Task prompt = Below is a set of records; reproduce them exactly without their pictures.

Exercise data =
*** Begin section ***
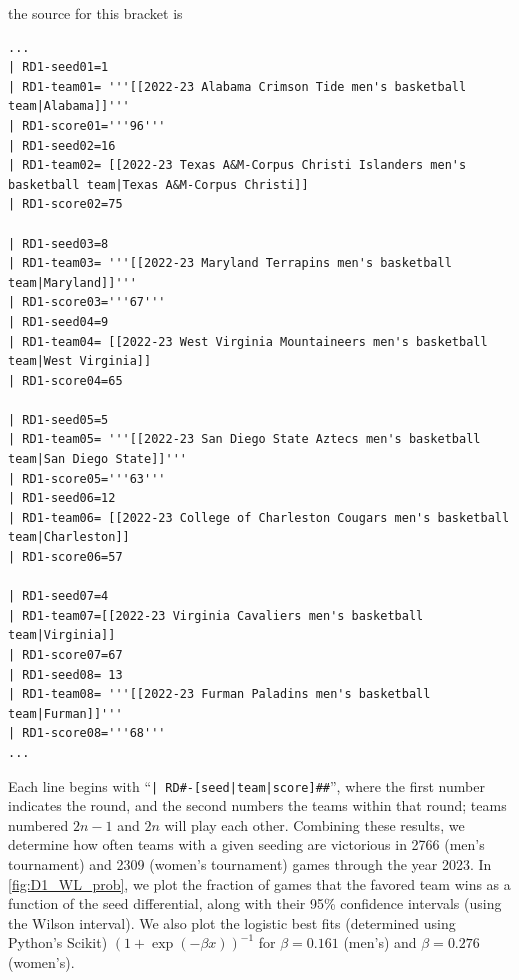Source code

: \documentclass{article}
\begin{document}
the source for this bracket is
\begin{lstlisting}[basicstyle=\scriptsize,breaklines=true]
...
| RD1-seed01=1
| RD1-team01= '''[[2022-23 Alabama Crimson Tide men's basketball team|Alabama]]'''
| RD1-score01='''96'''
| RD1-seed02=16
| RD1-team02= [[2022-23 Texas A&M-Corpus Christi Islanders men's basketball team|Texas A&M-Corpus Christi]]
| RD1-score02=75
 
| RD1-seed03=8
| RD1-team03= '''[[2022-23 Maryland Terrapins men's basketball team|Maryland]]'''
| RD1-score03='''67'''
| RD1-seed04=9
| RD1-team04= [[2022-23 West Virginia Mountaineers men's basketball team|West Virginia]]
| RD1-score04=65
 
| RD1-seed05=5
| RD1-team05= '''[[2022-23 San Diego State Aztecs men's basketball team|San Diego State]]'''
| RD1-score05='''63'''
| RD1-seed06=12
| RD1-team06= [[2022-23 College of Charleston Cougars men's basketball team|Charleston]]
| RD1-score06=57
 
| RD1-seed07=4
| RD1-team07=[[2022-23 Virginia Cavaliers men's basketball team|Virginia]]
| RD1-score07=67
| RD1-seed08= 13
| RD1-team08= '''[[2022-23 Furman Paladins men's basketball team|Furman]]'''
| RD1-score08='''68'''
...
\end{lstlisting}
Each line begins with ``\texttt{| RD\#-[seed|team|score]\#\#}'', where the first number indicates the round, and the second numbers the teams within that round; teams numbered $2n-1$ and $2n$ will play each other.  Combining these results, we determine how often teams with a given seeding are victorious in 2766 (men's tournament) and 2309 (women's tournament) games through the year 2023. %
%
In \autoref{fig:D1_WL_prob}, we plot the fraction of games that the favored team wins as a function of the seed differential, along with their 95\% confidence intervals (using the Wilson interval\cite{Brown}).  We also plot the logistic best fits (determined using Python's Scikit\cite{scikit-learn}) $(1+\exp(-\beta x))^{-1}$ for $\beta=0.161$ (men's) and $\beta=0.276$ (women's).
\end{document}
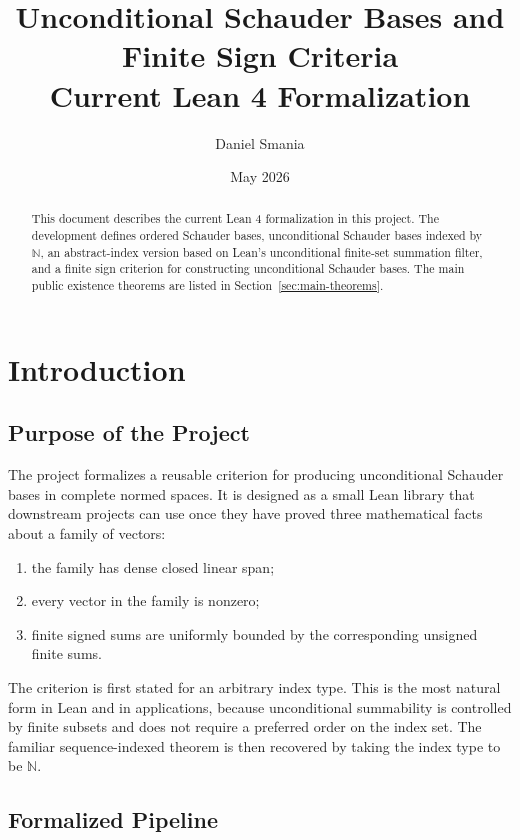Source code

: \documentclass[12pt,a4paper]{article}
\title{\textbf{Unconditional Schauder Bases and Finite Sign Criteria}\\
  \large Current Lean 4 Formalization}
\author{Daniel Smania}
\date{May 2026}
\theoremstyle{definition}
\newcommand{\Nat}{\mathbb{N}}
\begin{document}
\maketitle

\begin{abstract}
This document describes the current Lean 4 formalization in this project.  The
development defines ordered Schauder bases, unconditional Schauder bases indexed
by $\Nat$, an
abstract-index version based on Lean's unconditional finite-set summation
filter, and a finite sign criterion for constructing unconditional Schauder
bases.  The main public existence theorems are
listed in Section~\ref{sec:main-theorems}.
\end{abstract}

\tableofcontents

\newpage

\section{Introduction}

\subsection{Purpose of the Project}

The project formalizes a reusable criterion for producing unconditional
Schauder bases in complete normed spaces.  It is designed as a small Lean
library that downstream projects can use once they have proved three
mathematical facts about a family of vectors:

\begin{enumerate}
  \item the family has dense closed linear span;
  \item every vector in the family is nonzero;
  \item finite signed sums are uniformly bounded by the corresponding unsigned
    finite sums.
\end{enumerate}

The criterion is first stated for an arbitrary index type.  This is the most
natural form in Lean and in applications, because unconditional summability is
controlled by finite subsets and does not require a preferred order on the
index set.  The familiar sequence-indexed theorem is then recovered by taking
the index type to be $\Nat$.

\subsection{Formalized Pipeline}
\end{document}
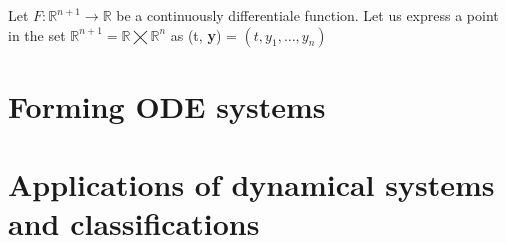 \begin{theorem}
    Let $F:\mathbb{R}^{n+1}\rightarrow\mathbb{R}$ be a continuously differentiale function. Let us express a point in the set $\mathbb{R}^{n+1} =\mathbb{R}\bigtimes\mathbb{R}^n$ as (t, \textbf{y}) = $(t, y_1, \dots, y_n)$
\end{theorem}


\section{Forming ODE systems}


\section{Applications of dynamical systems and classifications}
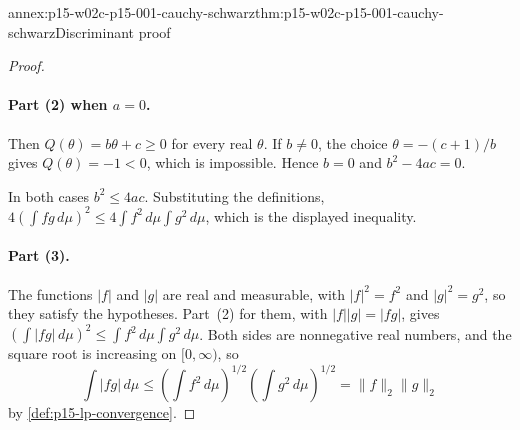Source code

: \begin{annexitem}{annex:p15-w02c-p15-001-cauchy-schwarz}{thm:p15-w02c-p15-001-cauchy-schwarz}{Discriminant proof}
\begin{proof}
\paragraph{Part (2) when \(a=0\).}
Then \(Q(\theta)=b\theta+c\geq0\) for every real \(\theta\). If
\(b\neq0\), the choice \(\theta=-(c+1)/b\) gives \(Q(\theta)=-1<0\),
which is impossible. Hence \(b=0\) and \(b^2-4ac=0\).

In both cases \(b^2\leq4ac\). Substituting the definitions,
\(4\left(\int fg\,d\mu\right)^2\leq4\int f^2\,d\mu\int g^2\,d\mu\), which
is the displayed inequality.

\paragraph{Part (3).}
The functions \(|f|\) and \(|g|\) are real and measurable, with
\(|f|^2=f^2\) and \(|g|^2=g^2\), so they satisfy the hypotheses. Part~(2)
for them, with \(|f||g|=|fg|\), gives
\(\left(\int|fg|\,d\mu\right)^2\leq\int f^2\,d\mu\int g^2\,d\mu\). Both
sides are nonnegative real numbers, and the square root is increasing on
\([0,\infty)\), so
\[
 \int|fg|\,d\mu\leq\left(\int f^2\,d\mu\right)^{1/2}
 \left(\int g^2\,d\mu\right)^{1/2}=\|f\|_2\|g\|_2
\]
by \cref{def:p15-lp-convergence}.
\end{proof}
\end{annexitem}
*** End section ***
Answer box =
Source code

: \documentclass{article}
\begin{document}
the source for this bracket is
\begin{lstlisting}[basicstyle=\scriptsize,breaklines=true]
...
| RD1-seed01=1
| RD1-team01= '''[[2022-23 Alabama Crimson Tide men's basketball team|Alabama]]'''
| RD1-score01='''96'''
| RD1-seed02=16
| RD1-team02= [[2022-23 Texas A&M-Corpus Christi Islanders men's basketball team|Texas A&M-Corpus Christi]]
| RD1-score02=75
 
| RD1-seed03=8
| RD1-team03= '''[[2022-23 Maryland Terrapins men's basketball team|Maryland]]'''
| RD1-score03='''67'''
| RD1-seed04=9
| RD1-team04= [[2022-23 West Virginia Mountaineers men's basketball team|West Virginia]]
| RD1-score04=65
 
| RD1-seed05=5
| RD1-team05= '''[[2022-23 San Diego State Aztecs men's basketball team|San Diego State]]'''
| RD1-score05='''63'''
| RD1-seed06=12
| RD1-team06= [[2022-23 College of Charleston Cougars men's basketball team|Charleston]]
| RD1-score06=57
 
| RD1-seed07=4
| RD1-team07=[[2022-23 Virginia Cavaliers men's basketball team|Virginia]]
| RD1-score07=67
| RD1-seed08= 13
| RD1-team08= '''[[2022-23 Furman Paladins men's basketball team|Furman]]'''
| RD1-score08='''68'''
...
\end{lstlisting}
Each line begins with ``\texttt{| RD\#-[seed|team|score]\#\#}'', where the first number indicates the round, and the second numbers the teams within that round; teams numbered $2n-1$ and $2n$ will play each other.  Combining these results, we determine how often teams with a given seeding are victorious in 2766 (men's tournament) and 2309 (women's tournament) games through the year 2023. %
%
In \autoref{fig:D1_WL_prob}, we plot the fraction of games that the favored team wins as a function of the seed differential, along with their 95\% confidence intervals (using the Wilson interval\cite{Brown}).  We also plot the logistic best fits (determined using Python's Scikit\cite{scikit-learn}) $(1+\exp(-\beta x))^{-1}$ for $\beta=0.161$ (men's) and $\beta=0.276$ (women's).
\end{document}
Source code

: \documentclass[12pt,a4paper]{article}
\title{\textbf{Unconditional Schauder Bases and Finite Sign Criteria}\\
  \large Current Lean 4 Formalization}
\author{Daniel Smania}
\date{May 2026}
\theoremstyle{definition}
\newcommand{\Nat}{\mathbb{N}}
\begin{document}
\maketitle

\begin{abstract}
This document describes the current Lean 4 formalization in this project.  The
development defines ordered Schauder bases, unconditional Schauder bases indexed
by $\Nat$, an
abstract-index version based on Lean's unconditional finite-set summation
filter, and a finite sign criterion for constructing unconditional Schauder
bases.  The main public existence theorems are
listed in Section~\ref{sec:main-theorems}.
\end{abstract}

\tableofcontents

\newpage

\section{Introduction}

\subsection{Purpose of the Project}

The project formalizes a reusable criterion for producing unconditional
Schauder bases in complete normed spaces.  It is designed as a small Lean
library that downstream projects can use once they have proved three
mathematical facts about a family of vectors:

\begin{enumerate}
  \item the family has dense closed linear span;
  \item every vector in the family is nonzero;
  \item finite signed sums are uniformly bounded by the corresponding unsigned
    finite sums.
\end{enumerate}

The criterion is first stated for an arbitrary index type.  This is the most
natural form in Lean and in applications, because unconditional summability is
controlled by finite subsets and does not require a preferred order on the
index set.  The familiar sequence-indexed theorem is then recovered by taking
the index type to be $\Nat$.

\subsection{Formalized Pipeline}
\end{document}
 \begin{theorem}
    Let $F:\mathbb{R}^{n+1}\rightarrow\mathbb{R}$ be a continuously differentiale function. Let us express a point in the set $\mathbb{R}^{n+1} =\mathbb{R}\bigtimes\mathbb{R}^n$ as (t, \textbf{y}) = $(t, y_1, \dots, y_n)$
\end{theorem}


\section{Forming ODE systems}


\section{Applications of dynamical systems and classifications}
Source code

: \begin{annexitem}{annex:p15-w02c-p15-001-cauchy-schwarz}{thm:p15-w02c-p15-001-cauchy-schwarz}{Discriminant proof}
\begin{proof}
\paragraph{Part (2) when \(a=0\).}
Then \(Q(\theta)=b\theta+c\geq0\) for every real \(\theta\). If
\(b\neq0\), the choice \(\theta=-(c+1)/b\) gives \(Q(\theta)=-1<0\),
which is impossible. Hence \(b=0\) and \(b^2-4ac=0\).

In both cases \(b^2\leq4ac\). Substituting the definitions,
\(4\left(\int fg\,d\mu\right)^2\leq4\int f^2\,d\mu\int g^2\,d\mu\), which
is the displayed inequality.

\paragraph{Part (3).}
The functions \(|f|\) and \(|g|\) are real and measurable, with
\(|f|^2=f^2\) and \(|g|^2=g^2\), so they satisfy the hypotheses. Part~(2)
for them, with \(|f||g|=|fg|\), gives
\(\left(\int|fg|\,d\mu\right)^2\leq\int f^2\,d\mu\int g^2\,d\mu\). Both
sides are nonnegative real numbers, and the square root is increasing on
\([0,\infty)\), so
\[
 \int|fg|\,d\mu\leq\left(\int f^2\,d\mu\right)^{1/2}
 \left(\int g^2\,d\mu\right)^{1/2}=\|f\|_2\|g\|_2
\]
by \cref{def:p15-lp-convergence}.
\end{proof}
\end{annexitem}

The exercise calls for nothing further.